§ **Saved data entries**:
● ● ● ● ● ● ●

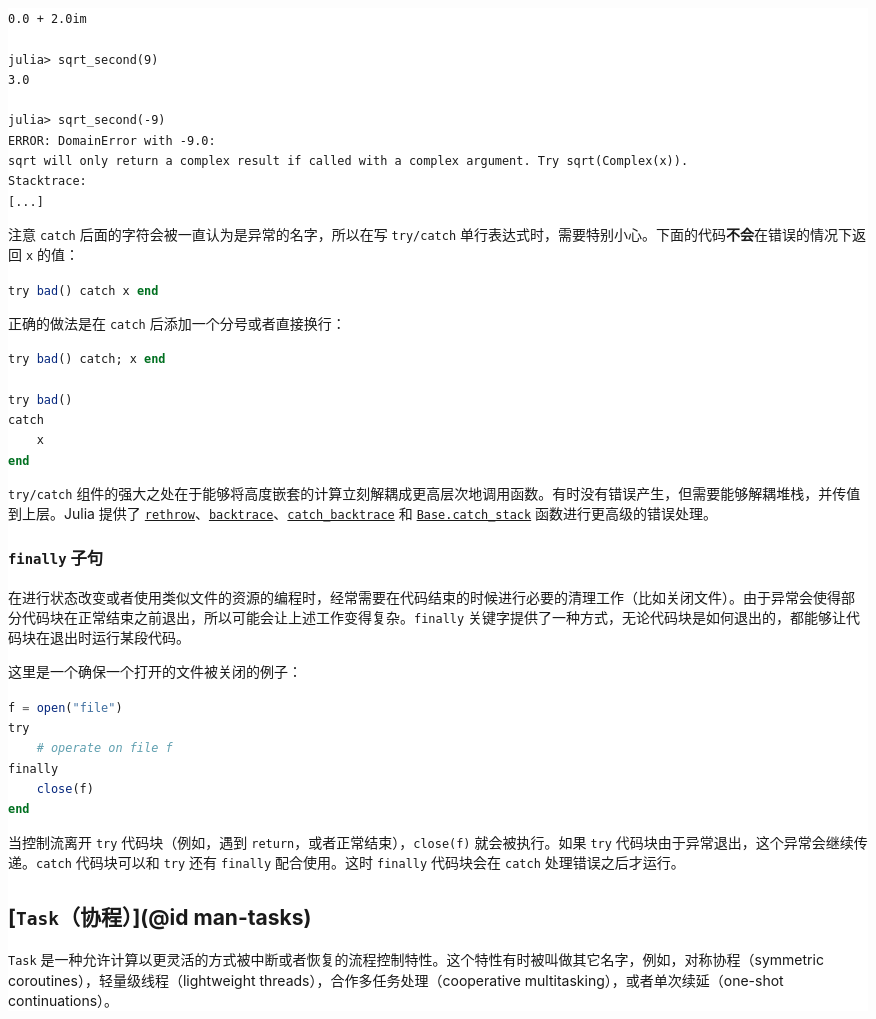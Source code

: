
```jldoctest
0.0 + 2.0im

julia> sqrt_second(9)
3.0

julia> sqrt_second(-9)
ERROR: DomainError with -9.0:
sqrt will only return a complex result if called with a complex argument. Try sqrt(Complex(x)).
Stacktrace:
[...]
```

注意 `catch` 后面的字符会被一直认为是异常的名字，所以在写 `try/catch` 单行表达式时，需要特别小心。下面的代码**不会**在错误的情况下返回 `x` 的值：

```julia
try bad() catch x end
```

正确的做法是在 `catch` 后添加一个分号或者直接换行：

```julia
try bad() catch; x end

try bad()
catch
    x
end
```

`try/catch` 组件的强大之处在于能够将高度嵌套的计算立刻解耦成更高层次地调用函数。有时没有错误产生，但需要能够解耦堆栈，并传值到上层。Julia 提供了 [`rethrow`](@ref)、[`backtrace`](@ref)、[`catch_backtrace`](@ref) 和 [`Base.catch_stack`](@ref) 函数进行更高级的错误处理。

### `finally` 子句

在进行状态改变或者使用类似文件的资源的编程时，经常需要在代码结束的时候进行必要的清理工作（比如关闭文件）。由于异常会使得部分代码块在正常结束之前退出，所以可能会让上述工作变得复杂。`finally` 关键字提供了一种方式，无论代码块是如何退出的，都能够让代码块在退出时运行某段代码。

这里是一个确保一个打开的文件被关闭的例子：

```julia
f = open("file")
try
    # operate on file f
finally
    close(f)
end
```

当控制流离开 `try` 代码块（例如，遇到 `return`，或者正常结束），`close(f)` 就会被执行。如果 `try` 代码块由于异常退出，这个异常会继续传递。`catch` 代码块可以和 `try` 还有 `finally` 配合使用。这时 `finally` 代码块会在 `catch` 处理错误之后才运行。

## [`Task`（协程）](@id man-tasks)

`Task` 是一种允许计算以更灵活的方式被中断或者恢复的流程控制特性。这个特性有时被叫做其它名字，例如，对称协程（symmetric coroutines），轻量级线程（lightweight threads），合作多任务处理（cooperative multitasking），或者单次续延（one-shot continuations）。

● ● ● ● ● ● ●

§ **WHAT YOU NEED TO DO**: Please give only the number of lines above that contain "with".

§ **OUTPUT OF THE EXERCISE**: 2